Microscopy and material analysis
It is very interesting to observe how a paste can be spread and when it actually tears on and off the glass substrate, because it also allows conclusions to be drawn about the mixture. You can see that the Corsair XTM70 Extreme Performance still adheres well, but cannot be peeled off endlessly thin without tearing off. The heels are not quite as high due to the slightly lower viscosity compared to the Thermalright TF8, but the paste hardly pulls any disgusting threads and has something sandy about it if you increase the size.
This is probably due to its composition, as the Corsair XTM70 Extreme Performance is also a fairly “dry” mixture of many thermally conductive fillers and slightly less silicone (polysiloxanes). The final consistency is therefore mainly achieved by the fillers. You could also use a firmer matrix and fewer fillers to thicken the paste, but then you would have a lower performance again.
The risk of outgassing or bleeding of the silicone base is probably also of secondary importance here. At this point, I also have fewer concerns about the long-term durability at high temperatures. We will have to see how well everything performs after 6 to 9 months, but I am quite hopeful. You can see the matrix with the embedded particles very clearly under extreme magnification.

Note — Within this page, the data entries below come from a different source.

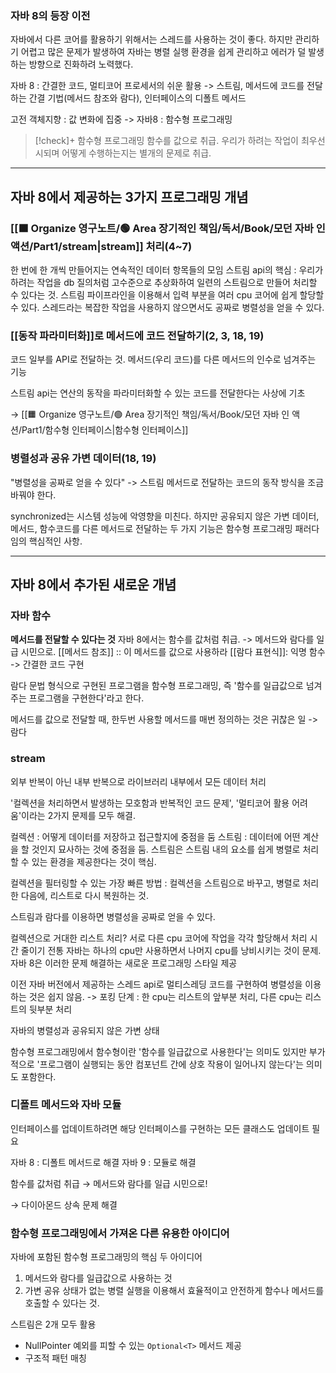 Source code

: ### 자바 8의 등장  이전
자바에서 다른 코어를 활용하기 위해서는 스레드를 사용하는 것이 좋다.  하지만 관리하기 어렵고 많은 문제가 발생하여 자바는 병렬 실행 환경을 쉽게 관리하고 에러가 덜 발생하는 방향으로 진화하려 노력했다.

자바 8 : 간결한 코드, 멀티코어 프로세서의 쉬운 활용 -> 스트림, 메서드에 코드를 전달하는 간결 기법(메서드 참조와 람다), 인터페이스의 디폴트 메서드

고전 객체지향 : 값 변화에 집중 -> 자바8 : 함수형 프로그래밍

> [!check]+ 함수형 프로그래밍
> 함수를 값으로 취급. 우리가 하려는 작업이 최우선시되며 어떻게 수행하는지는 별개의 문제로 취급.

---

## 자바 8에서 제공하는 3가지 프로그래밍 개념
### [[🟧 Organize 영구노트/🟢 Area 장기적인 책임/독서/Book/모던 자바 인 액션/Part1/stream|stream]] 처리(4~7)
한 번에 한 개씩 만들어지는 연속적인 데이터 항목들의 모임
스트림 api의 핵심 : 우리가 하려는 작업을 db 질의처럼 고수준으로 추상화하여 일련의 스트림으로 만들어 처리할 수 있다는 것.
스트림 파이프라인을 이용해서 입력 부분을 여러 cpu 코어에 쉽게 할당할 수 있다.
스레드라는 복잡한 작업을 사용하지 않으면서도 공짜로 병렬성을 얻을 수 있다.

### [[동작 파라미터화]]로 메서드에 코드 전달하기(2, 3, 18, 19)
코드 일부를 API로 전달하는 것. 메서드(우리 코드)를 다른 메서드의 인수로 넘겨주는 기능

스트림 api는 연산의 동작을 파라미터화할 수 있는 코드를 전달한다는 사상에 기초

-> [[🟧 Organize 영구노트/🟢 Area 장기적인 책임/독서/Book/모던 자바 인 액션/Part1/함수형 인터페이스|함수형 인터페이스]]

### 병렬성과 공유 가변 데이터(18, 19)
"병렬성을 공짜로 얻을 수 있다" -> 스트림 메서드로 전달하는 코드의 동작 방식을 조금 바꿔야 한다.

synchronized는 시스템 성능에 악영향을 미친다. 하지만 공유되지 않은 가변 데이터, 메서드, 함수코드를 다른 메서드로 전달하는 두 가지 기능은 함수형 프로그래밍 패러다임의 핵심적인 사항.

---

## 자바 8에서 추가된 새로운 개념

### 자바 함수
**메서드를 전달할 수 있다는 것**
자바 8에서는 함수를 값처럼 취급. -> 메서드와 람다를 일급 시민으로.
[[메서드 참조]] :: 이 메서드를 값으로 사용하라
[[람다 표현식]]: 익명 함수 -> 간결한 코드 구현

람다 문법 형식으로 구현된 프로그램을 함수형 프로그래밍, 즉 '함수를 일급값으로 넘겨주는 프로그램을 구현한다'라고 한다.

메서드를 값으로 전달할 때, 한두번 사용할 메서드를 매번 정의하는 것은 귀찮은 일 -> 람다

### stream
외부 반복이 아닌 내부 반복으로 라이브러리 내부에서 모든 데이터 처리

'컬렉션을 처리하면서 발생하는 모호함과 반복적인 코드 문제', '멀티코어 활용 어려움'이라는 2가지 문제를 모두 해결.

컬렉션 : 어떻게 데이터를 저장하고 접근할지에 중점을 둠
스트림 : 데이터에 어떤 계산을 할 것인지 묘사하는 것에 중점을 둠. 스트림은 스트림 내의 요소를 쉽게 병렬로 처리할 수 있는 환경을 제공한다는 것이 핵심.

컬렉션을 필터링할 수 있는 가장 빠른 방법 : 컬렉션을 스트림으로 바꾸고, 병렬로 처리한 다음에, 리스트로 다시 복원하는 것.

스트림과 람다를 이용하면 병렬성을 공짜로 얻을 수 있다.

컬렉션으로 거대한 리스트 처리? 
서로 다른 cpu 코어에 작업을 각각 할당해서 처리 시간 줄이기
전통 자바는 하나의 cpu만 사용하면서 나머지 cpu를 낭비시키는 것이 문제.
자바 8은 이러한 문제 해결하는 새로운 프로그래밍 스타일 제공

이전 자바 버전에서 제공하는 스레드 api로 멀티스레딩 코드를 구현하여 병렬성을 이용하는 것은 쉽지 않음.
-> 포킹 단계 : 한 cpu는 리스트의 앞부분 처리, 다른 cpu는 리스트의 뒷부분 처리

자바의 병렬성과 공유되지 않은 가변 상태

함수형 프로그래밍에서 함수형이란 '함수를 일급값으로 사용한다'는 의미도 있지만 부가적으로 '프로그램이 실행되는 동안 컴포넌트 간에 상호 작용이 일어나지 않는다'는 의미도 포함한다.

### 디폴트 메서드와 자바 모듈
인터페이스를 업데이트하려면 해당 인터페이스를 구현하는 모든 클래스도 업데이트 필요

자바 8 : 디폴트 메서드로 해결
자바 9 : 모듈로 해결

함수를 값처럼 취급 → 메서드와 람다를 일급 시민으로!

→ 다이아몬드 상속 문제 해결

### 함수형 프로그래밍에서 가져온 다른 유용한 아이디어
자바에 포함된 함수형 프로그래밍의 핵심 두 아이디어
1. 메서드와 람다를 일급값으로 사용하는 것
2. 가변 공유 상태가 없는 병렬 실행을 이용해서 효율적이고 안전하게 함수나 메서드를 호출할 수 있다는 것.

스트림은 2개 모두 활용
-  NullPointer 예외를 피할 수 있는 `Optional<T>` 메서드 제공 
- 구조적 패턴 매칭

Very different degrees of grinding were used here, which is reflected in the particle sizes. This ranges from the nano range to a few particles of up to 7 µm, which also explains why the paste cannot be squeezed endlessly thin and why no less than 8 µm was possible even under pressure. However, the matrix of the Corsair XTM70 Extreme Performance was not quite as stubborn as that of the TF8, but rather soft.
Now let’s take a closer look at what’s actually inside and what’s not. The paste contains a lot of fillers, mainly very fine aluminum oxide. The proportion of zinc oxide is significantly lower, but still sufficient. The ZnO is primarily used as a gap filler between the somewhat larger (and harder) Al2O3 grains. The paste therefore benefits from its viscosity and you have to take these circumstances into account when applying it. But it is quite feasible. It is somewhat similar to the Thermalright TF8 in this respect, as the particles are similarly weighted.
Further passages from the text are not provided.